Thursday, March 15, 2007

Philadelphia, Mississippi

Good day, Dear Reader. I'm writing to you from Philadelphia, Mississippi, the county seat of Neshoba County. It is home to one of the most famous and pivotal civil rights killings-- the deaths of Michael Schwerner, James Chaney, and Andrew Goodman. They were killed on June 21, 1964 by the White Knights of the Ku Klux Klan. Please read the links here as they provide so much information. The one from the Neshoba newspaper at the time of the slayings is a disturbing and yet fascinating read. It gives a true sense of what the feelings were at the time in 1964.

Facts for third and fourth graders
More background for folks in fifth grade and older
A clipping from the Neshoba newspaper in 1964

It is unfortunate to say the very least that in so many ways not much seems to have changed here. The town is incredibly segregated, and hardly anyone I came across yesterday wanted to talk to me about what the town is so famous for: the slaying of those three men. The marker (above) sits at the Mt. Nebo Missionary Baptist Church, a church in the African American community side of town. If I hadn't had the good fortune of finding someone at the court house to point me in the direction of the marker, I would have never found it. The church is at the corner of Carver and Rea off of Railroad Avenue.

In 2005 the Mississippi State Government named a section of the highway the men were driving out of town on the "Schwerner, Chaney and Goodman Highway". There is a sign outside of town to mark that. I was honked at three times as I stopped to take pictures of it.

As I was coming back to the motel last night where I was staying here in Philadelphia, I talked with a woman in her 60's about what she remembered about life back then. I was horrified at her perspective. I asked if there would ever be a marker in the center of town she shook her head, and then she said "those boys got what was coming to them". "They were trying to change us". "It's just like slavery...people always blame the whites". "People need to just let it go and forget about it".

From my travels in general on this bike trip through the South, it seems like that extreme racist sentiment is generational for the most part. That is to say that the older white generation that lived through what happened in 1964 often have the very same feelings they did back then. People my age (in their 30's) seem to feel less so, and their children (people your age, Dear Reader) feel even less so.

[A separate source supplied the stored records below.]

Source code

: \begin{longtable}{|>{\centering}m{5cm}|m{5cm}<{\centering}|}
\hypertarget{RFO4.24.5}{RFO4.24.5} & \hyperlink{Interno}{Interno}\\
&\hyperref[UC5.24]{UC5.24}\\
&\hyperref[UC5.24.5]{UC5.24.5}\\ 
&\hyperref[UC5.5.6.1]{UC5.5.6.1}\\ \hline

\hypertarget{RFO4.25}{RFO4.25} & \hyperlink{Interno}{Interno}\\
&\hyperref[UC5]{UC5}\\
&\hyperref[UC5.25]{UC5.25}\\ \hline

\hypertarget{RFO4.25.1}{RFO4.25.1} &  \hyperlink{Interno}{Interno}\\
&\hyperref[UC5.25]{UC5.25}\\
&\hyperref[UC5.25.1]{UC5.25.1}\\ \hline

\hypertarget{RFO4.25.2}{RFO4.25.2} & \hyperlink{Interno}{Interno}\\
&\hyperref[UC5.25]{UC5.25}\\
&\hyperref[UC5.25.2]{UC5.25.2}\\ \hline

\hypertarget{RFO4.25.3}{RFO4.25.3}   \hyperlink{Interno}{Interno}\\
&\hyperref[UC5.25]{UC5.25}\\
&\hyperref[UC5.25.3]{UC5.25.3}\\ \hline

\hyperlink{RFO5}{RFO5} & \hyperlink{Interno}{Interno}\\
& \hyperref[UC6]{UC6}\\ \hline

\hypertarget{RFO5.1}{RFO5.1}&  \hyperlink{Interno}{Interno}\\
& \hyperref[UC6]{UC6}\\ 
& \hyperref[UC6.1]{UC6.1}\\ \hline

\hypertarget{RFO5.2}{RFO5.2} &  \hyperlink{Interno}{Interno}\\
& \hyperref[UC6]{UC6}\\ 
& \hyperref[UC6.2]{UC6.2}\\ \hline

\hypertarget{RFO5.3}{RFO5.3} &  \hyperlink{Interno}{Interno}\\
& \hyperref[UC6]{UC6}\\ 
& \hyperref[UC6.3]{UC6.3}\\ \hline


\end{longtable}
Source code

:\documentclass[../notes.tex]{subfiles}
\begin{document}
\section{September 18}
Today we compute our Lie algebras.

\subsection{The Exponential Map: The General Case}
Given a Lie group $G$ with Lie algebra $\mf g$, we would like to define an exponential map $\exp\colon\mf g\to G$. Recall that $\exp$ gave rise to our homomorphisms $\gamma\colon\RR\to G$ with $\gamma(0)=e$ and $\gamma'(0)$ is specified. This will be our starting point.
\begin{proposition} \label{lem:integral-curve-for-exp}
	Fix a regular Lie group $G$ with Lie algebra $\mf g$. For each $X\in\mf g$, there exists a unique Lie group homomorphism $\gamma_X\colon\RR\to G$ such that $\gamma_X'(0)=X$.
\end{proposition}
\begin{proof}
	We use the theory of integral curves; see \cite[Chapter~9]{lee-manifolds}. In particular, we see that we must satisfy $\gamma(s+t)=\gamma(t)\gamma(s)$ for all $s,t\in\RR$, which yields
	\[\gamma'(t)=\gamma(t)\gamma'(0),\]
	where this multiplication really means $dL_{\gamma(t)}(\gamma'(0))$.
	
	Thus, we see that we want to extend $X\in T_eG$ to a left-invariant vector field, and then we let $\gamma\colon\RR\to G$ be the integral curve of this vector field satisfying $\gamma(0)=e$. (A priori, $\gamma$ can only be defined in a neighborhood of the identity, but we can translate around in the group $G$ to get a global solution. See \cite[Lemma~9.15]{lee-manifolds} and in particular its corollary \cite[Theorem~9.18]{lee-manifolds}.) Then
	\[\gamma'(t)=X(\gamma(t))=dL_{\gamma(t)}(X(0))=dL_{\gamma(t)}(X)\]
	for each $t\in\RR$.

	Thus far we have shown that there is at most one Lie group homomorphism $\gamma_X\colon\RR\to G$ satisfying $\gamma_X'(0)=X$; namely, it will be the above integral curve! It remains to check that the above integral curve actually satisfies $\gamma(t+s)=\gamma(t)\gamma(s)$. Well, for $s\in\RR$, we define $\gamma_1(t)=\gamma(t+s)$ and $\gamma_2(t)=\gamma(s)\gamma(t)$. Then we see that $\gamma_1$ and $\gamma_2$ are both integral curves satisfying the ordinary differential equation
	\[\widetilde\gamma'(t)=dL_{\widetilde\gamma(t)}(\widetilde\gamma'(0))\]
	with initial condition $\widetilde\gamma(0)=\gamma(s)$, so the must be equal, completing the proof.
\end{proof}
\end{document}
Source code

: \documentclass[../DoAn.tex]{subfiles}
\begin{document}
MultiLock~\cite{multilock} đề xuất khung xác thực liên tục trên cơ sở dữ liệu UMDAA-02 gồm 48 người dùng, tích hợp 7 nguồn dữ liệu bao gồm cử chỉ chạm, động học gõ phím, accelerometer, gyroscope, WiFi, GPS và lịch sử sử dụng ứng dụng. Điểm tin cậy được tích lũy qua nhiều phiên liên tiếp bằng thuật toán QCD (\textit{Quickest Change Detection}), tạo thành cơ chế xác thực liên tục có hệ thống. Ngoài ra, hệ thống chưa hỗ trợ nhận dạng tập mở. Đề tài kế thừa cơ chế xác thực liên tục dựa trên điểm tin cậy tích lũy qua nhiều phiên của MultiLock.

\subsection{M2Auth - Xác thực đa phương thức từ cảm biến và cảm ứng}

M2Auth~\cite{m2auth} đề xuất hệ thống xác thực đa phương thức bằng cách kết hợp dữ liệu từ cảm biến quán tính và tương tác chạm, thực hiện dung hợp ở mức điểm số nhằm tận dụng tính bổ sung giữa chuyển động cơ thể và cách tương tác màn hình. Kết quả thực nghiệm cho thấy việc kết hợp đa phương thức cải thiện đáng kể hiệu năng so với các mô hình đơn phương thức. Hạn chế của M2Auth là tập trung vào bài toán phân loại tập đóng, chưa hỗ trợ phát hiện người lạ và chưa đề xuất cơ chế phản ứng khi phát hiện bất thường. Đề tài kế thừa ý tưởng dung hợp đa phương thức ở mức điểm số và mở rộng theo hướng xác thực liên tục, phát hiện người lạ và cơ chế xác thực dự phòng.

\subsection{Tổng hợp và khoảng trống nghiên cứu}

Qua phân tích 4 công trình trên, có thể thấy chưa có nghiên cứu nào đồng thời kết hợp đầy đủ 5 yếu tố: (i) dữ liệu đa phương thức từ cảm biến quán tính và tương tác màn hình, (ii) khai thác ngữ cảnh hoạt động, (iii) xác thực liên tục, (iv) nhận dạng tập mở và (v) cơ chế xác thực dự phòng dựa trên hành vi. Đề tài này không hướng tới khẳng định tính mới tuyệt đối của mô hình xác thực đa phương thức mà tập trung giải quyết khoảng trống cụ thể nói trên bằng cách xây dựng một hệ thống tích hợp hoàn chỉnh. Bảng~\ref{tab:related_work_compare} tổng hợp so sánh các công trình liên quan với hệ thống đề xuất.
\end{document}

In any case I am leaving Philadelphia today with a heavy heart and sore eyes. I hope that one day there will be a monument for those men in a prominent place in town... one that everyone would see if they went through the town-- like in the park across from where I sit perhaps-- near the town square. There are statues there dedicated to Neshoba County men who died in World War II and even to the people who died in New York, Pennsylvania and Washington, D.C. on 9/11/01. More importantly though I hope that monument stands for something-- for acknowledgement of what happened here. It is something that I hope is never forgotten.

1 comment:

Anonymous said...

Marcia-

With each post I am increasingly impressed with your writing. You handled what seemed to be an incredibly challenging stop with grace, persistance, and care.